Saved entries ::
===

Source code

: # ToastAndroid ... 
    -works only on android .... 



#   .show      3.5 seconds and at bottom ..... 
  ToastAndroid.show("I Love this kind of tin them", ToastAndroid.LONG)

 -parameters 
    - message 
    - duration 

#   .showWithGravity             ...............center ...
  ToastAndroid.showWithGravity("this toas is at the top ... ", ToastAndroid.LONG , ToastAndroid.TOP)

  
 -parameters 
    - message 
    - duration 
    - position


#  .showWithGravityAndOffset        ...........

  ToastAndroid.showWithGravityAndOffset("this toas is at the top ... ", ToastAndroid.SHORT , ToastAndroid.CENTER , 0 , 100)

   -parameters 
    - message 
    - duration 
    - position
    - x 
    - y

===

WHAT THIS TASK INVOLVES :: Could you set down each entry above word for word?

ANSWER SPACE ::
Source code

: # ToastAndroid ... 
    -works only on android .... 



#   .show      3.5 seconds and at bottom ..... 
  ToastAndroid.show("I Love this kind of tin them", ToastAndroid.LONG)

 -parameters 
    - message 
    - duration 

#   .showWithGravity             ...............center ...
  ToastAndroid.showWithGravity("this toas is at the top ... ", ToastAndroid.LONG , ToastAndroid.TOP)

  
 -parameters 
    - message 
    - duration 
    - position


#  .showWithGravityAndOffset        ...........

  ToastAndroid.showWithGravityAndOffset("this toas is at the top ... ", ToastAndroid.SHORT , ToastAndroid.CENTER , 0 , 100)

   -parameters 
    - message 
    - duration 
    - position
    - x 
    - y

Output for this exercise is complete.